The Electricity conundrum: Will the new act stop the bleeding?

Reform is a process that when stalled can create a trap that sucks in the real sense. In India, power sector is a glaring example of it.

Caught between welfare demands and market needs, this sector is bleeding for years. The return from the supply cannot cover the cost as the sector suffers from high operational cost and distorted retail traffic. Recently the sector suffered further as the government, unable to pump up coal supply over the recent decades (something that China has accomplished excellently) asked the producers to import coal at a time when the international price was at its peak.

In fact the lack of preparation and foresight that has now left its stamp almost all over the economy has put a huge burden on the power sector. There is an enormous gap between the input into the system for generation of power and the money recovered from supplying it to the consumers.

The gap at the end of the suppliers (Discoms) stood at whopping 21 per cent in 2019-20, and in money terms it was INR 86,700 crores even after receiving support from the government to the tune of almost astronomical INR 1,10,000 crore.

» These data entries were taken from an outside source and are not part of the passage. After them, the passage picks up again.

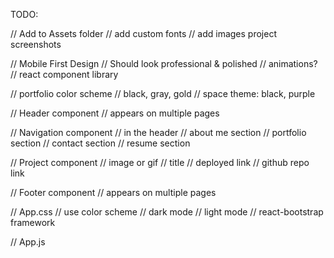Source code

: TODO: 

// Add to Assets folder
    // add custom fonts
    // add images project screenshots


// Mobile First Design
    // Should look professional & polished
    // animations?
    // react component library

// portfolio color scheme
    // black, gray, gold
    // space theme: black, purple

// Header component
    // appears on multiple pages

// Navigation component
    // in the header
    // about me section
    // portfolio section
    // contact section
    // resume section

// Project component
    // image or gif
    // title
    // deployed link
    // github repo link

// Footer component
    // appears on multiple pages

// App.css
    // use color scheme
        // dark mode
        // light mode
    // react-bootstrap framework

// App.js
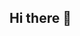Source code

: ## Hi there 👋

<!--
**dannymensah26/dannymensah26** is a ✨ _special_ ✨ repository because its `README.md` (this file) appears on your GitHub profile.

Here are some ideas to get you started:

- 🔭 I’m @dannymensah26
- 👀 I’m interested in Deep Learning/Computer Vision and LLM
- 🌱 I’m currently working on a number MLOps Projects
- 💬 Again, I work on Data Analytics projects using Power BI, SQL and GIS technologie
- 👯 I’m looking to collaborate on any of the related projects
- 📫 How to reach me, https://www.linkedin.com/in/daniel-opoku-mensah-5b016a75/
-->




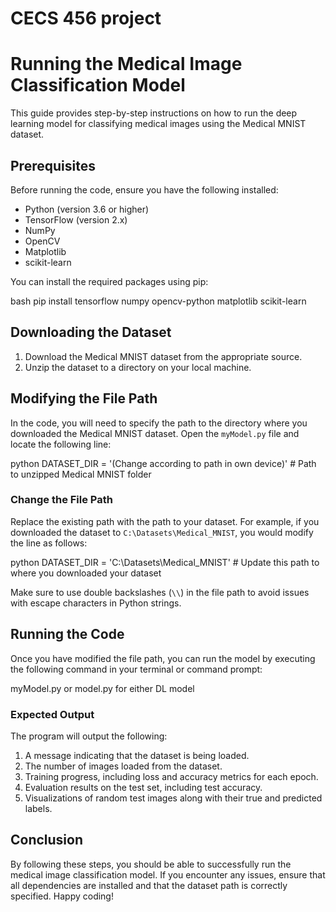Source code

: # CECS 456 project
 
# Running the Medical Image Classification Model

This guide provides step-by-step instructions on how to run the deep learning model for classifying medical images using the Medical MNIST dataset.

## Prerequisites

Before running the code, ensure you have the following installed:

- Python (version 3.6 or higher)
- TensorFlow (version 2.x)
- NumPy
- OpenCV
- Matplotlib
- scikit-learn

You can install the required packages using pip:

bash
pip install tensorflow numpy opencv-python matplotlib scikit-learn

## Downloading the Dataset

1. Download the Medical MNIST dataset from the appropriate source.
2. Unzip the dataset to a directory on your local machine.

## Modifying the File Path

In the code, you will need to specify the path to the directory where you downloaded the Medical MNIST dataset. Open the `myModel.py` file and locate the following line:

python
DATASET_DIR = '(Change according to path in own device)' # Path to unzipped Medical MNIST folder

### Change the File Path

Replace the existing path with the path to your dataset. For example, if you downloaded the dataset to `C:\Datasets\Medical_MNIST`, you would modify the line as follows:

python
DATASET_DIR = 'C:\Datasets\Medical_MNIST' # Update this path to where you downloaded your dataset

Make sure to use double backslashes (`\\`) in the file path to avoid issues with escape characters in Python strings.

## Running the Code

Once you have modified the file path, you can run the model by executing the following command in your terminal or command prompt:

myModel.py or model.py for either DL model

### Expected Output

The program will output the following:

1. A message indicating that the dataset is being loaded.
2. The number of images loaded from the dataset.
3. Training progress, including loss and accuracy metrics for each epoch.
4. Evaluation results on the test set, including test accuracy.
5. Visualizations of random test images along with their true and predicted labels.

## Conclusion

By following these steps, you should be able to successfully run the medical image classification model. If you encounter any issues, ensure that all dependencies are installed and that the dataset path is correctly specified. Happy coding!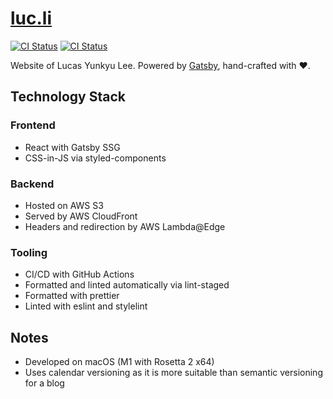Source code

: # [luc.li](https://luc.li)

[![CI Status](https://github.com/rocketll/luc.li/workflows/Build%20CI/badge.svg)](https://github.com/RocketLL/luc.li/actions/workflows/build.yml) [![CI Status](https://github.com/rocketll/luc.li/workflows/AWS%20CD/badge.svg)](https://github.com/RocketLL/luc.li/actions/workflows/deploy.yml)

Website of Lucas Yunkyu Lee. Powered by [Gatsby](http://gatsbyjs.com), hand-crafted with ❤️.

## Technology Stack

### Frontend

- React with Gatsby SSG
- CSS-in-JS via styled-components

### Backend

- Hosted on AWS S3
- Served by AWS CloudFront
- Headers and redirection by AWS Lambda@Edge

### Tooling

- CI/CD with GitHub Actions
- Formatted and linted automatically via lint-staged
- Formatted with prettier
- Linted with eslint and stylelint

## Notes

- Developed on macOS (M1 with Rosetta 2 x64)
- Uses calendar versioning as it is more suitable than semantic versioning for a blog
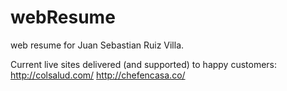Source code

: # webResume
web resume for Juan Sebastian Ruiz Villa.

Current live sites delivered (and supported) to happy customers:
http://colsalud.com/
http://chefencasa.co/

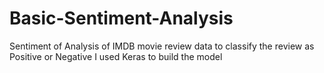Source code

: # Basic-Sentiment-Analysis
Sentiment of Analysis of IMDB movie review data to classify the review as Positive or Negative
I used Keras to build the model 

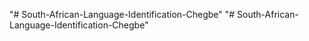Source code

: "# South-African-Language-Identification-Chegbe" 
"# South-African-Language-Identification-Chegbe" 
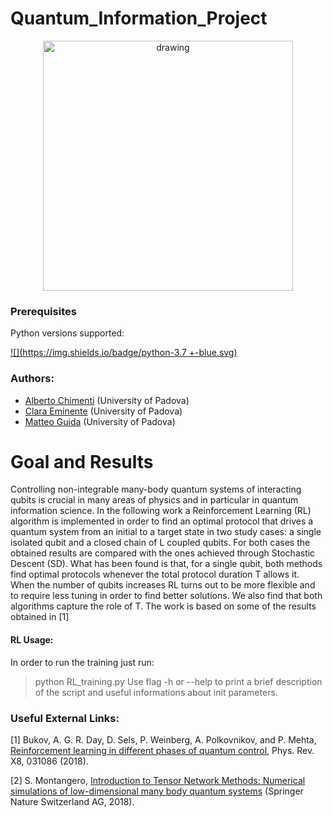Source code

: # Quantum_Information_Project

<p align="center">
	<img src="Gif_L1.gif" alt="drawing" width="400"/>
</p>

### Prerequisites
Python versions supported:

[![](https://img.shields.io/badge/python-3.7 +-blue.svg)](https://badge.fury.io/py/root_pandas)

### Authors:

- [Alberto Chimenti](https://github.com/albchim) (University of Padova)
- [Clara Eminente](https://github.com/ceminente) (University of Padova)
- [Matteo Guida](https://github.com/matteoguida) (University of Padova)

# Goal and Results 
Controlling non-integrable many-body quantum systems of interacting qubits is crucial in many areas of physics and in particular in quantum information science. In the following work a Reinforcement Learning (RL) algorithm is implemented in order to find an optimal protocol that drives a quantum system from an initial to a target state in two study cases: a single isolated qubit and a closed chain of L coupled qubits. For both cases the obtained results are compared with the ones achieved through Stochastic Descent (SD). What has been found is that, for a single qubit, both methods find optimal protocols whenever the total protocol duration T allows it. When the number of qubits increases RL turns out to be more flexible and to require less tuning in order to find better solutions. We also find that both algorithms capture the role of T. The work is based on some of the results obtained in [1]

#### RL Usage:
In order to run the training just run:
  >python RL_training.py
Use flag -h or --help to print a brief description of the script and useful informations about init parameters.

### Useful External Links:
[1] Bukov,   A.  G.  R.  Day,   D.  Sels,   P.  Weinberg,  A.  Polkovnikov,  and  P.  Mehta,  [Reinforcement learning in different phases of quantum control](https://journals.aps.org/prx/abstract/10.1103/PhysRevX.8.031086), Phys. Rev. X8, 031086 (2018). 

[2] S. Montangero, [Introduction to Tensor Network Methods: Numerical simulations of low-dimensional many body quantum systems](https://www.springer.com/gp/book/9783030014087) (Springer Nature Switzerland AG, 2018).

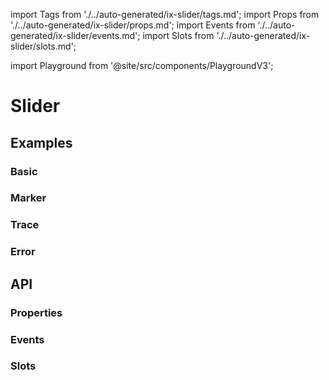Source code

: import Tags from './../auto-generated/ix-slider/tags.md';
import Props from './../auto-generated/ix-slider/props.md';
import Events from './../auto-generated/ix-slider/events.md';
import Slots from './../auto-generated/ix-slider/slots.md';

import Playground from '@site/src/components/PlaygroundV3';

# Slider

<Tags />

## Examples

### Basic

<Playground
  height="15rem"
  name="slider"
  examplesByName>
</Playground>

### Marker

<Playground
  height="15rem"
  name="slider-marker"
  examplesByName>
</Playground>

### Trace

<Playground
  height="18rem"
  name="slider-trace"
  examplesByName>
</Playground>

### Error

<Playground
  name="slider-error"
  height="14rem"
  examplesByName>
</Playground>

## API

### Properties 

<Props />

### Events

<Events />

### Slots

<Slots />
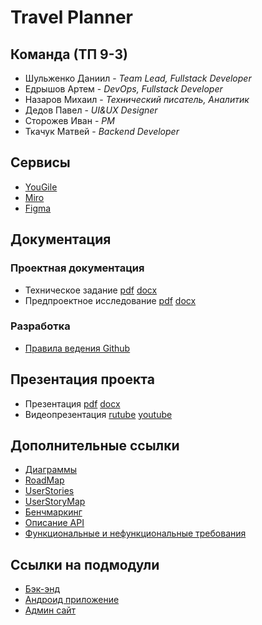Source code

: # Travel Planner

## Команда (ТП 9-3)
- Шульженко Даниил - _Team Lead,  Fullstack Developer_
- Едрышов Артем - _DevOps, Fullstack Developer_
- Назаров Михаил - _Технический писатель, Аналитик_
- Дедов Павел - _UI&UX Designer_
- Сторожев Иван - _PM_
- Ткачук Матвей - _Backend Developer_


## Сервисы
- [YouGile](https://ru.yougile.com/board/omhvp9x1qyhi)
- [Miro](https://miro.com/app/board/uXjVIYva4nE=/?share_link_id=394660775732)
- [Figma](https://www.figma.com/design/i1XMvFY416x6mRHShnTiae/%D0%9C%D0%B0%D0%BA%D0%B5%D1%82%D1%8B-%D1%8D%D0%BA%D1%80%D0%B0%D0%BD%D0%BE%D0%B2?node-id=0-1&t=V7XbBXds7FWrAqtp-1)

## Документация

### Проектная документация
- Техническое задание
[pdf](https://github.com/slash0t/travel-planner/blob/main/documentation/%D1%82%D0%B5%D1%85%D0%BD%D0%B8%D1%87%D0%B5%D1%81%D0%BA%D0%BE%D0%B5%20%D0%B7%D0%B0%D0%B4%D0%B0%D0%BD%D0%B8%D0%B5/TZ_OS.pdf) 
[docx](https://github.com/slash0t/travel-planner/blob/main/documentation/%D1%82%D0%B5%D1%85%D0%BD%D0%B8%D1%87%D0%B5%D1%81%D0%BA%D0%BE%D0%B5%20%D0%B7%D0%B0%D0%B4%D0%B0%D0%BD%D0%B8%D0%B5/TZ_OS.docx)
- Предпроектное исследование
[pdf](https://github.com/slash0t/travel-planner/blob/main/documentation/%D0%9F%D1%80%D0%B5%D0%B4%D0%BF%D1%80%D0%BE%D0%B5%D0%BA%D1%82%D0%BD%D0%BE%D0%B5%20%D0%B8%D1%81%D1%81%D0%BB%D0%B5%D0%B4%D0%BE%D0%B2%D0%B0%D0%BD%D0%B8%D0%B5.pdf) 
[docx](https://github.com/slash0t/travel-planner/blob/main/documentation/%D0%9F%D1%80%D0%B5%D0%B4%D0%BF%D1%80%D0%BE%D0%B5%D0%BA%D1%82%D0%BD%D0%BE%D0%B5%20%D0%B8%D1%81%D1%81%D0%BB%D0%B5%D0%B4%D0%BE%D0%B2%D0%B0%D0%BD%D0%B8%D0%B5.docx)

### Разработка
- [Правила ведения Github](https://app.weeek.net/s/pravila-vedeniya-github-document-Nzc3NTcxfDllODdjODlkLTIyOWYtNDk0ZS1hZmYwLTJiMjI2NjY3NWQ1Ng==)

## Презентация проекта
- Презентация
[pdf](https://github.com/slash0t/travel-planner/blob/main/presentation/Putevod.pdf)
[docx](https://github.com/slash0t/travel-planner/blob/main/presentation/Putevod.pptx)
- Видеопрезентация
[rutube](https://rutube.ru/video/016ec749f29fd073313ddebe84f6168a/)
[youtube](https://youtu.be/4e_eS1oAF8s)


## Дополнительные ссылки
- [Диаграммы](https://miro.com/app/board/uXjVIYva4nE=/?moveToWidget=3458764622661006601&cot=14)
- [RoadMap](https://miro.com/app/board/uXjVIYva4nE=/?moveToWidget=3458764622661121521&cot=14)
- [UserStories](https://docs.google.com/spreadsheets/d/1DPySmOftrjb9FkqHWJtX-5rHa66Ukl_cUHwk_9u7YXs/edit?gid=1267351248#gid=1267351248)
- [UserStoryMap](https://miro.com/app/board/uXjVIYva4nE=/?moveToWidget=3458764622661425411&cot=14)
- [Бенчмаркинг](https://docs.google.com/spreadsheets/d/1DPySmOftrjb9FkqHWJtX-5rHa66Ukl_cUHwk_9u7YXs/edit?gid=1962601056#gid=1962601056)
- [Описание API](https://editor.swagger.io/?url=https://gist.githubusercontent.com/slash0t/27959b723b00113040c967887504ea0b/raw/da622d64545e38f3f41f147ce7dcc1bee5a34b2f/api.yaml)
- [Функциональные и нефункциональные требования](https://docs.google.com/document/d/15YP0tpKJv_j8BYXxnkmJblgaujJrukchXS15Wi_iMo8/edit?usp=sharing)

## Ссылки на подмодули
- [Бэк-энд](https://github.com/slash0t/travel-planner-backend)
- [Андроид приложение](https://github.com/slash0t/travel-planner-android)
- [Админ сайт](https://github.com/slash0t/travel-planner-admin)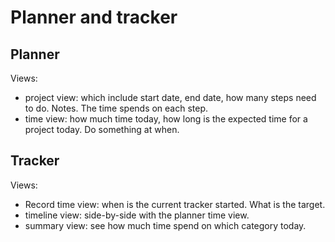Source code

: # Planner and tracker

## Planner
Views:
- project view: which include start date, end date, how many steps need to do. Notes. The time spends on each step.
- time view: how much time today, how long is the expected time for a project today. Do something at when.

## Tracker
Views:
- Record time view: when is the current tracker started. What is the target.
- timeline view: side-by-side with the planner time view.
- summary view: see how much time spend on which category today.

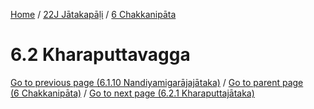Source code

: 
[Home](/) / [22J Jātakapāḷi](../../22J.md) / [6 Chakkanipāta](../6.md)

# 6.2 Kharaputtavagga


[Go to previous page (6.1.10 Nandiyamigarājajātaka)](6.1/6.1.10.md) / [Go to parent page (6 Chakkanipāta)](../6.md) / [Go to next page (6.2.1 Kharaputtajātaka)](6.2/6.2.1.md)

This 1,10,000 crore is tax payers money. And remember, it is not only about the payers of direct taxes (income, corporate and so on). Every Indian, even those from the poorer sections, is a taxpayer as everyone pays GST and other different sorts of taxes when they buy different products. This 1,10,000 crore is the cost of mismanagement by consecutive governments over the decades.

It has been estimated that without the government help the total loss of the Discoms, the licensed distribution agencies, would have been 1 percent of the net domestic product. In money terms, according to an expert, the Discoms are suffering a burden of INR 1,37,000 crore in the form of unpaid bill. A sizable section of the defaulters are government owned concerns.

Over the last two decades various attempts have been made to salvage the economic miseries of the Discoms, and what has been stated above is the final outcome of all those. Now the Union government has decided to further change the provisions of the Electricity Act 2003, and an amendment to the bill was tabled in the Parliament last month.

Though some experts are somewhat excited about it, for laymen like us it is difficult to understand what great feat will be achieved by this bill. It intends to end the monopoly of Discoms (almost everywhere the state owned companies) over retail supply in their licensed areas, giving the retail consumers a choice of selecting the suppliers.

It is almost a rerun of what happened in television broadcasting when DTH companies ended the monopoly of the cable operators. But there is a significant difference. The cable operators were also private companies. But here the state owned Discoms will face competition from the private ones.

However, it was not that earlier the field was not open for the private players.. However, according to the previous mechanism, the incumbent had no obligation to let the newcomer use its network. This made the provision ineffective, as the cost of laying lines for a few subscribers (as will be the case in the beginning) was hugely prohibitive.

The amendment says now new licensees will have the right to use the existing network against a wheeling charge. The bill also arranges for proportionately sharing the liabilities between different providers. The actual costs will also be allocated between the two Discoms in case their differential load profiles result in differential costs. In a similar way, the cross subsidies too will be shared.

All these will augur well for the private companies. There is much consternation about privatization, ignoring the fact that the power distribution in Greater Kollkata and its suburbs is under a private company (Calcutta ESC) from the British period. The private companies are generally much more efficient (the private banks are a case in hand), and it may help.

It is expected that the private distribution companies will stop leakages which are rampant in suburban and rural areas, and that in turn will improve the finances of the Discoms. However political patronage to the miscreants is also a widespread phenomenon everywhere, and that may crop up as a major problem.

Altogether, we are yet to see a great endeavour to significantly bridge the gap between the cost and the recovery. Privatisation and the choice given to the consumers may help, but it is not a panacea.

Along with it the production of coal should be augmented within the country to create a buffer so that we can buy from the international market when it is cheap and use our coal when international market price is high. That is what China does. Further, the governments will have to think out of the box to bridge the gap between cost and recovery.